◆ **Action item**:
The result should be every line in the data below that carries the string "arrows".

◆ **Raw data**:
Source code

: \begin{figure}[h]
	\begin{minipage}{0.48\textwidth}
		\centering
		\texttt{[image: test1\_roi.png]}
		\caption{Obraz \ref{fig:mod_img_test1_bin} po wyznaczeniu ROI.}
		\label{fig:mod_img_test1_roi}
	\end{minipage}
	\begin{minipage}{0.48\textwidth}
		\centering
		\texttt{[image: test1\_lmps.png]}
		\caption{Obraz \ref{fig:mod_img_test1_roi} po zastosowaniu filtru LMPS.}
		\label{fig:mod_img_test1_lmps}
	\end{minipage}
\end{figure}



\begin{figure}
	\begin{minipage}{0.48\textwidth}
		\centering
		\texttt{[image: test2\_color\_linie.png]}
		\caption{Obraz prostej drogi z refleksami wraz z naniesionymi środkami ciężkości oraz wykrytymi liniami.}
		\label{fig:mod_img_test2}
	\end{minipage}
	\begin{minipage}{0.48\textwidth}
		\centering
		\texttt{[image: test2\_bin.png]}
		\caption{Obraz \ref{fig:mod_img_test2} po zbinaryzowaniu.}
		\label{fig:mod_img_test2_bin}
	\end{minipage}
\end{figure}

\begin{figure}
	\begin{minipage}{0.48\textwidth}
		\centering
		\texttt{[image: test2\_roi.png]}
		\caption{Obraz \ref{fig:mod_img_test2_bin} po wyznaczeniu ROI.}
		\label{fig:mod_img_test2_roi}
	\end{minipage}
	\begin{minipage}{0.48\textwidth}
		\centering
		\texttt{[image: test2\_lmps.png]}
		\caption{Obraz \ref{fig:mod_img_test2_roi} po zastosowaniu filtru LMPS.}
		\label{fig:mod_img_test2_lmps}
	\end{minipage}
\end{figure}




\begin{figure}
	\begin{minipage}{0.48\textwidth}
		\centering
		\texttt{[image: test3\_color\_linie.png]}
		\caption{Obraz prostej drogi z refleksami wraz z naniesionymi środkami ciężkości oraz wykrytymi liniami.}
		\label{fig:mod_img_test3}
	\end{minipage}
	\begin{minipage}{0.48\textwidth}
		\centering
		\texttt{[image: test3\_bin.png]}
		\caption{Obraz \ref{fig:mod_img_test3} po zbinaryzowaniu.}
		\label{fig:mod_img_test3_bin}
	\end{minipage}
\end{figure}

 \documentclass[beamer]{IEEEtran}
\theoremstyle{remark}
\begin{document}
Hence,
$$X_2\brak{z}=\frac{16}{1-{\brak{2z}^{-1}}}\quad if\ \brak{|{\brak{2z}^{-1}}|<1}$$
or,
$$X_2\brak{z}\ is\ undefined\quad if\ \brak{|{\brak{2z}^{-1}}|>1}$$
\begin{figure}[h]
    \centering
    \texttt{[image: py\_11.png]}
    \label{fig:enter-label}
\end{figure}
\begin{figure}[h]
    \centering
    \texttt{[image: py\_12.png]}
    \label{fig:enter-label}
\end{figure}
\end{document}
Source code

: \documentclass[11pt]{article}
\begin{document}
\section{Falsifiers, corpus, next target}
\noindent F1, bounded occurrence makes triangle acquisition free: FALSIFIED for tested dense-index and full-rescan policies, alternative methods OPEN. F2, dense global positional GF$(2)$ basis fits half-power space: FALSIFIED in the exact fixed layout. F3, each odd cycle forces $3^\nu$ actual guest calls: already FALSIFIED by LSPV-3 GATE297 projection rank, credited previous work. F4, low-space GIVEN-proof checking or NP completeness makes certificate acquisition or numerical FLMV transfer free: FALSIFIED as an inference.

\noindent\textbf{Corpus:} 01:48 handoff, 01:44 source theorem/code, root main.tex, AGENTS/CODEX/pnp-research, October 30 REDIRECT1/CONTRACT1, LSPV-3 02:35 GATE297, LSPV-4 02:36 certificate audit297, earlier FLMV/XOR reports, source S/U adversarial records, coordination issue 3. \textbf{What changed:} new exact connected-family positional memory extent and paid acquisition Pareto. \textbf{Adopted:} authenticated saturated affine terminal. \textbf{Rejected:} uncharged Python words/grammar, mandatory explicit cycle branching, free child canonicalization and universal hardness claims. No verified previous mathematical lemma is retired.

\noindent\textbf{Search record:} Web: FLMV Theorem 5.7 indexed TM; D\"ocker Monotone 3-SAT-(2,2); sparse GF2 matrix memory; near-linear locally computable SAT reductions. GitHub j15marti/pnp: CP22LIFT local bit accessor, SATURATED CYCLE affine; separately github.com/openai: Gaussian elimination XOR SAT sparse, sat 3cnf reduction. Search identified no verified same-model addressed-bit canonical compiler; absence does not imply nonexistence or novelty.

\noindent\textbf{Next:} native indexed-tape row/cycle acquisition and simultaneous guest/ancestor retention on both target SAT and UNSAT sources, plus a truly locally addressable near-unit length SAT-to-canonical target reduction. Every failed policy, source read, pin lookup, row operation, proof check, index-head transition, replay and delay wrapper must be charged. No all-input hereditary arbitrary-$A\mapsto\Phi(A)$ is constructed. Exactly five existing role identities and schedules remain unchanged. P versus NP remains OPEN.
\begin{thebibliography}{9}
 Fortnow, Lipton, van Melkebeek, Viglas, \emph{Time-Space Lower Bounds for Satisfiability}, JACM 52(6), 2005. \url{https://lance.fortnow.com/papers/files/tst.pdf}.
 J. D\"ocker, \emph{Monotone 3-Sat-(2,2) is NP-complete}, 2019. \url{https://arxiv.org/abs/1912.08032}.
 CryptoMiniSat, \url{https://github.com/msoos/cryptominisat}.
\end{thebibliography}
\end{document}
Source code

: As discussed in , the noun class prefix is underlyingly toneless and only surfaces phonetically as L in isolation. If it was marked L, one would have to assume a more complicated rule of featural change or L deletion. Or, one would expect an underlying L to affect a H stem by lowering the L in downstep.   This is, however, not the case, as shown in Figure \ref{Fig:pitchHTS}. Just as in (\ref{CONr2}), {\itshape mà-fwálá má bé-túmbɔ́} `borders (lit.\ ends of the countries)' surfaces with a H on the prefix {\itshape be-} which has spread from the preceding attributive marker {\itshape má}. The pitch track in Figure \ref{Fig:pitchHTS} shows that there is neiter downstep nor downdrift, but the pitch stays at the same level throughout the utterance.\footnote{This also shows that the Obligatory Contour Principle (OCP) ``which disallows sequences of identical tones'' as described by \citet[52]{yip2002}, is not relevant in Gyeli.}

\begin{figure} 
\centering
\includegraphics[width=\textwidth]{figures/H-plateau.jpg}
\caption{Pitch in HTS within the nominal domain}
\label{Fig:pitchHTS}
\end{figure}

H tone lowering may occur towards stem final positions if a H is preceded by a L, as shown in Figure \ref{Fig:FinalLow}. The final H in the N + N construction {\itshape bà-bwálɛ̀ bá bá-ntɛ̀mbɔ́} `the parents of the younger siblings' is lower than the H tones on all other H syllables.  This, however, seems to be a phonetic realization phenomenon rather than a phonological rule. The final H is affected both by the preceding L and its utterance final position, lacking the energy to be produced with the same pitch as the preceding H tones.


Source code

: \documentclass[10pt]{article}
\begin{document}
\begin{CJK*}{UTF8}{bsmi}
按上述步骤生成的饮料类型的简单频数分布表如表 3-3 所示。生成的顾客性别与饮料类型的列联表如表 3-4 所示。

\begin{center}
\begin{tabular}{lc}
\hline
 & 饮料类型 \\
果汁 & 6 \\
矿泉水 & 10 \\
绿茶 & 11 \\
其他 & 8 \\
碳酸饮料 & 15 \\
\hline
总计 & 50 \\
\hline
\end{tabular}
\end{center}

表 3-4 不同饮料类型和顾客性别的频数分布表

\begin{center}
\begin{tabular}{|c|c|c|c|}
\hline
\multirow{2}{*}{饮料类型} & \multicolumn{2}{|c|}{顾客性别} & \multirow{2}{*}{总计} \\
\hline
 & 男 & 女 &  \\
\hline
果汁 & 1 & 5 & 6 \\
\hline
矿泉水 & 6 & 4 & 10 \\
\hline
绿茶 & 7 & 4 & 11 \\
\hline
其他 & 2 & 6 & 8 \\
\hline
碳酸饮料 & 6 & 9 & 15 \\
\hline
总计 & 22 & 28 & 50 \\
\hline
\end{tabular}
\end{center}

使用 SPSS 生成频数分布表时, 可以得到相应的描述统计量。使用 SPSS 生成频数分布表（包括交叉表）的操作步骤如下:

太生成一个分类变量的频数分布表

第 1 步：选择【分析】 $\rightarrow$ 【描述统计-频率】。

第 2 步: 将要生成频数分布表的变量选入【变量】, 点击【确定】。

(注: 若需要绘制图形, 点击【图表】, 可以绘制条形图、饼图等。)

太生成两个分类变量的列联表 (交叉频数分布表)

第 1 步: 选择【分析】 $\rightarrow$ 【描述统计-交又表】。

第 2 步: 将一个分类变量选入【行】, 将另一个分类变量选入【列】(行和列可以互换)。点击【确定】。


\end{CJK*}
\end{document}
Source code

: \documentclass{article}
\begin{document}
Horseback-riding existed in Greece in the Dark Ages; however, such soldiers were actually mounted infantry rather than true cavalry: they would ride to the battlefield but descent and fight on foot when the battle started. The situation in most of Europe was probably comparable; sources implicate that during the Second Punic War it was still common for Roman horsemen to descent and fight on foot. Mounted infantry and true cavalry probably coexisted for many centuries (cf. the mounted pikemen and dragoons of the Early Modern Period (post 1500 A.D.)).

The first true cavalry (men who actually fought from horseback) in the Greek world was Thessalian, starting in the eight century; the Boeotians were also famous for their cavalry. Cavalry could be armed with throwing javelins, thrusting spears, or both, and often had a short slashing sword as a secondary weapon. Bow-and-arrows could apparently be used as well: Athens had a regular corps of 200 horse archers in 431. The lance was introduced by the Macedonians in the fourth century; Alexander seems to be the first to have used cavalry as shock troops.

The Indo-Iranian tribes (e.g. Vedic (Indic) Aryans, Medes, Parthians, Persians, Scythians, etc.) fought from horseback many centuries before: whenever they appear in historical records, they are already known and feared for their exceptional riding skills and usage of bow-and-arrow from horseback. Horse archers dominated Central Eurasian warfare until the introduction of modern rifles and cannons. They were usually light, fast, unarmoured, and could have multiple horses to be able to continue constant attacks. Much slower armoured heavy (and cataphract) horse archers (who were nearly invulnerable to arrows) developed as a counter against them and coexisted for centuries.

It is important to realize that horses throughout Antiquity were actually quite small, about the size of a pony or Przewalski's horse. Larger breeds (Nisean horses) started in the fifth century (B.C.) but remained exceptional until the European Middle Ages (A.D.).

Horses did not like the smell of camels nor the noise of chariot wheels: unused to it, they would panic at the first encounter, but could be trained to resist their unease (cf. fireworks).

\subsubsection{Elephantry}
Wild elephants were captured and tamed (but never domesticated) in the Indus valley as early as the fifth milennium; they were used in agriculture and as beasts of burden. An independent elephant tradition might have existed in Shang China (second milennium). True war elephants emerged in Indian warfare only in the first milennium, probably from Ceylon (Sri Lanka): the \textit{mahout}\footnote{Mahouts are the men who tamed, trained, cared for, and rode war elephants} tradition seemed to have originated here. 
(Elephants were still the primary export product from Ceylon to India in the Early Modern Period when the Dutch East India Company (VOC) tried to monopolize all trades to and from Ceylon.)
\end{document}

◆ **The answer**:
The first true cavalry (men who actually fought from horseback) in the Greek world was Thessalian, starting in the eight century; the Boeotians were also famous for their cavalry. Cavalry could be armed with throwing javelins, thrusting spears, or both, and often had a short slashing sword as a secondary weapon. Bow-and-arrows could apparently be used as well: Athens had a regular corps of 200 horse archers in 431. The lance was introduced by the Macedonians in the fourth century; Alexander seems to be the first to have used cavalry as shock troops.
The Indo-Iranian tribes (e.g. Vedic (Indic) Aryans, Medes, Parthians, Persians, Scythians, etc.) fought from horseback many centuries before: whenever they appear in historical records, they are already known and feared for their exceptional riding skills and usage of bow-and-arrow from horseback. Horse archers dominated Central Eurasian warfare until the introduction of modern rifles and cannons. They were usually light, fast, unarmoured, and could have multiple horses to be able to continue constant attacks. Much slower armoured heavy (and cataphract) horse archers (who were nearly invulnerable to arrows) developed as a counter against them and coexisted for centuries.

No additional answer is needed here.